= WORK INSTRUCTIONS =
Each line with the string "type" is to be copied from the records below.

(DATA FOR ANALYSIS begins)

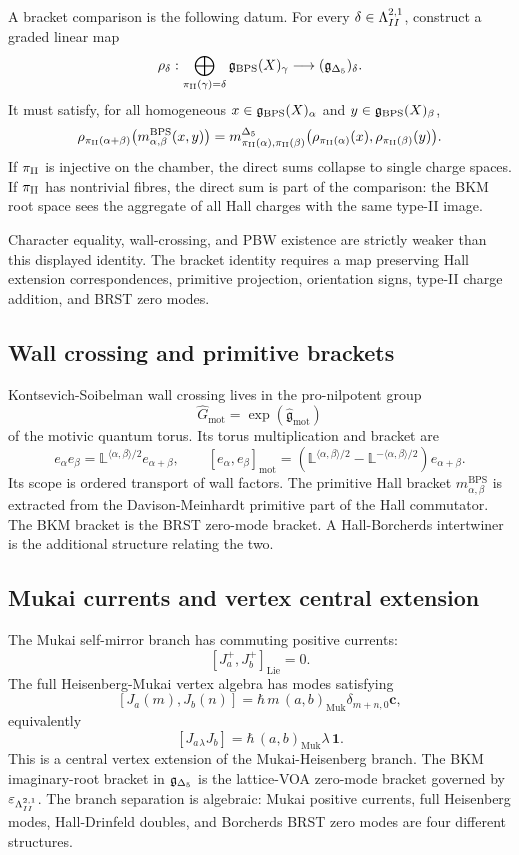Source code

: A bracket comparison is the following datum.  For every
\(\delta\in\LamII\), construct a graded linear map
\[
  \rho_\delta:
  \bigoplus_{\piII(\gamma)=\delta}\gBPS(X)_\gamma
  \longrightarrow
  (\gDel)_\delta .
\]
It must satisfy, for all homogeneous \(x\in\gBPS(X)_\alpha\) and
\(y\in\gBPS(X)_\beta\),
\[
  \rho_{\piII(\alpha+\beta)}
  \bigl(m^{\mathrm{BPS}}_{\alpha,\beta}(x,y)\bigr)
  =
  m^{\Delta_5}_{\piII(\alpha),\piII(\beta)}
  \bigl(\rho_{\piII(\alpha)}(x),\rho_{\piII(\beta)}(y)\bigr).
\]
If \(\piII\) is injective on the chamber, the direct sums collapse to
single charge spaces.  If \(\piII\) has nontrivial fibres, the direct
sum is part of the comparison: the BKM root space sees the aggregate
of all Hall charges with the same type-II image.

Character equality, wall-crossing, and PBW existence are strictly
weaker than this displayed identity.  The bracket identity requires a
map preserving Hall extension correspondences, primitive projection,
orientation signs, type-II charge addition, and BRST zero modes.

\subsection*{Wall crossing and primitive brackets}

Kontsevich-Soibelman wall crossing lives in the pro-nilpotent group
\[
  \widehat G_{\mathrm{mot}}=\exp(\widehat{\mathfrak g}_{\mathrm{mot}})
\]
of the motivic quantum torus.  Its torus multiplication and bracket are
\[
  e_\alpha e_\beta
  =
  \mathbb L^{\langle\alpha,\beta\rangle/2}e_{\alpha+\beta},
  \qquad
  [e_\alpha,e_\beta]_{\mathrm{mot}}
  =
  \left(
    \mathbb L^{\langle\alpha,\beta\rangle/2}
    -
    \mathbb L^{-\langle\alpha,\beta\rangle/2}
  \right)e_{\alpha+\beta}.
\]
Its scope is ordered transport of wall factors.  The primitive
Hall bracket \(m^{\mathrm{BPS}}_{\alpha,\beta}\) is extracted from the
Davison-Meinhardt primitive part of the Hall commutator.  The BKM
bracket is the BRST zero-mode bracket.  A Hall-Borcherds intertwiner is
the additional structure relating the two.

\subsection*{Mukai currents and vertex central extension}

The Mukai self-mirror branch has commuting positive currents:
\[
  [J_a^+,J_b^+]_{\mathrm{Lie}}=0 .
\]
The full Heisenberg-Mukai vertex algebra has modes satisfying
\[
  [J_a(m),J_b(n)]
  =
  \hbar\,m\,(a,b)_{\mathrm{Muk}}\delta_{m+n,0}\mathbf c,
\]
equivalently
\[
  [J_a{}_\lambda J_b]=\hbar\,(a,b)_{\mathrm{Muk}}\lambda\,\mathbf 1 .
\]
This is a central vertex extension of the Mukai-Heisenberg branch.  The
BKM imaginary-root bracket in \(\gDel\) is the lattice-VOA zero-mode
bracket governed by \(\epsII\).  The branch separation is algebraic:
Mukai positive currents, full Heisenberg modes, Hall-Drinfeld doubles,
and Borcherds BRST zero modes are four different structures.

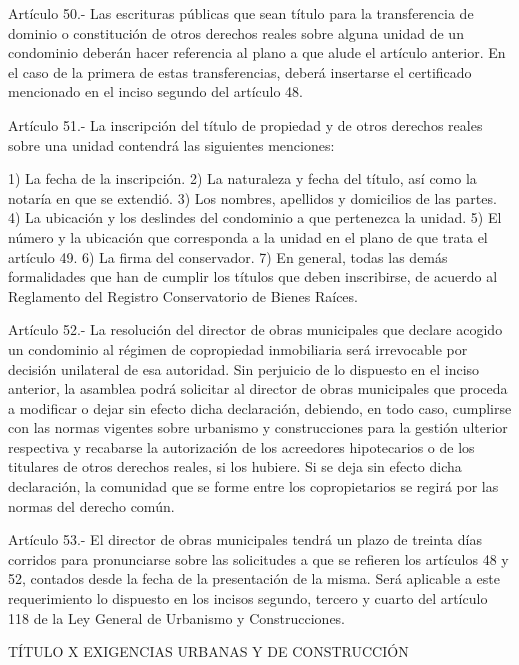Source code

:     Artículo 50.- Las escrituras públicas que sean título para la transferencia de dominio o constitución de otros derechos reales sobre alguna unidad de un condominio deberán hacer referencia al plano a que alude el artículo anterior. En el caso de la primera de estas transferencias, deberá insertarse el certificado mencionado en el inciso segundo del artículo 48.
     
    Artículo 51.- La inscripción del título de propiedad y de otros derechos reales sobre una unidad contendrá las siguientes menciones:
     
    1) La fecha de la inscripción.
    2) La naturaleza y fecha del título, así como la notaría en que se extendió.
    3) Los nombres, apellidos y domicilios de las partes.
    4) La ubicación y los deslindes del condominio a que pertenezca la unidad.
    5) El número y la ubicación que corresponda a la unidad en el plano de que trata el artículo 49.
    6) La firma del conservador.
    7) En general, todas las demás formalidades que han de cumplir los títulos que deben inscribirse, de acuerdo al Reglamento del Registro Conservatorio de Bienes Raíces.
     
    Artículo 52.- La resolución del director de obras municipales que declare acogido un condominio al régimen de copropiedad inmobiliaria será irrevocable por decisión unilateral de esa autoridad.
    Sin perjuicio de lo dispuesto en el inciso anterior, la asamblea podrá solicitar al director de obras municipales que proceda a modificar o dejar sin efecto dicha declaración, debiendo, en todo caso, cumplirse con las normas vigentes sobre urbanismo y construcciones para la gestión ulterior respectiva y recabarse la autorización de los acreedores hipotecarios o de los titulares de otros derechos reales, si los hubiere. Si se deja sin efecto dicha declaración, la comunidad que se forme entre los copropietarios se regirá por las normas del derecho común.
   
    Artículo 53.- El director de obras municipales tendrá un plazo de treinta días corridos para pronunciarse sobre las solicitudes a que se refieren los artículos 48 y 52, contados desde la fecha de la presentación de la misma. Será aplicable a este requerimiento lo dispuesto en los incisos segundo, tercero y cuarto del artículo 118 de la Ley General de Urbanismo y Construcciones.

    TÍTULO X
    EXIGENCIAS URBANAS Y DE CONSTRUCCIÓN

(DATA FOR ANALYSIS ends)

= TASK ANSWER =
of all Hall charges with the same type-II image.
orientation signs, type-II charge addition, and BRST zero modes.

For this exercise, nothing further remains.